**EXERCISE**
The answer must be every line of the data that holds the word "remove".

**DATA PROVIDED**
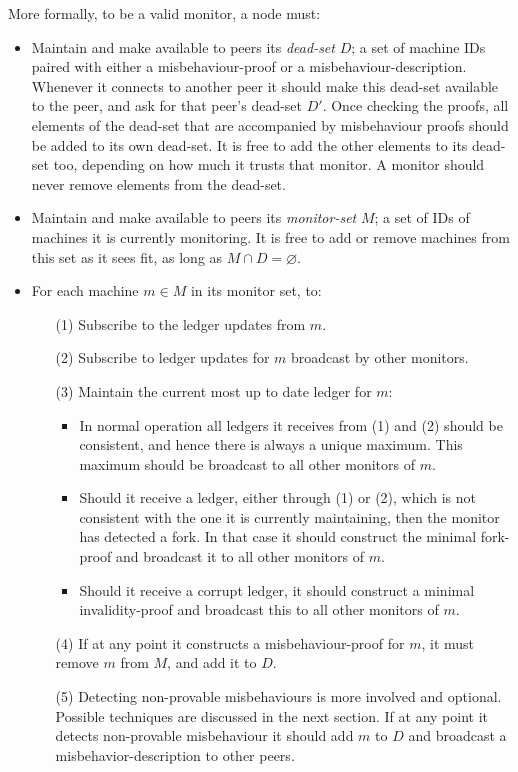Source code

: \documentclass[a4paper, oneside, 10pt]{amsart}
\begin{document}
More formally, to be a valid monitor, a node must:
\begin{itemize}
\item Maintain and make available to peers its \emph{dead-set} $D$; a set of
  machine IDs paired with either a misbehaviour-proof or a
  misbehaviour-description. Whenever it connects to another peer it should make
  this dead-set available to the peer, and ask for that peer's dead-set
  $D'$. Once checking the proofs, all elements of the dead-set that are
  accompanied by misbehaviour proofs should be added to its own dead-set. It is
  free to add the other elements to its dead-set too, depending on how much it
  trusts that monitor. A monitor should never remove elements from the dead-set.
\item
  Maintain and make available to peers its \emph{monitor-set} $M$; a set of IDs
  of machines it is currently monitoring. It is free to add or remove machines
  from this set as it sees fit, as long as $M \cap D = \varnothing$.
\item
  For each machine $m \in M$ in its monitor set, to:
  \begin{itemize}
  \item[(1)] Subscribe to the ledger updates from $m$.
  \item[(2)] Subscribe to ledger updates for $m$ broadcast by other monitors.
  \item[(3)] Maintain the current most up to date ledger for $m$:
    \begin{itemize}
    \item In normal operation all ledgers it receives from (1) and (2) should be
      consistent, and hence there is always a unique maximum. This maximum
      should be broadcast to all other monitors of $m$.
    \item Should it receive a ledger, either through (1) or (2), which is not
      consistent with the one it is currently maintaining, then the monitor has
      detected a fork. In that case it should construct the minimal fork-proof
      and broadcast it to all other monitors of $m$.
    \item Should it receive a corrupt ledger, it should construct a minimal
      invalidity-proof and broadcast this to all other monitors of $m$.
    \end{itemize}
  \item[(4)] If at any point it constructs a misbehaviour-proof for $m$, it must
    remove $m$ from $M$, and add it to $D$.
  \item[(5)] Detecting non-provable misbehaviours is more involved and
    optional. Possible techniques are discussed in the next section. If at any
    point it detects non-provable misbehaviour it should add $m$ to $D$ and
    broadcast a misbehavior-description to other peers.
  \end{itemize}
\end{itemize}
\end{document}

**EXERCISE RESPONSE**
  trusts that monitor. A monitor should never remove elements from the dead-set.
  of machines it is currently monitoring. It is free to add or remove machines
    remove $m$ from $M$, and add it to $D$.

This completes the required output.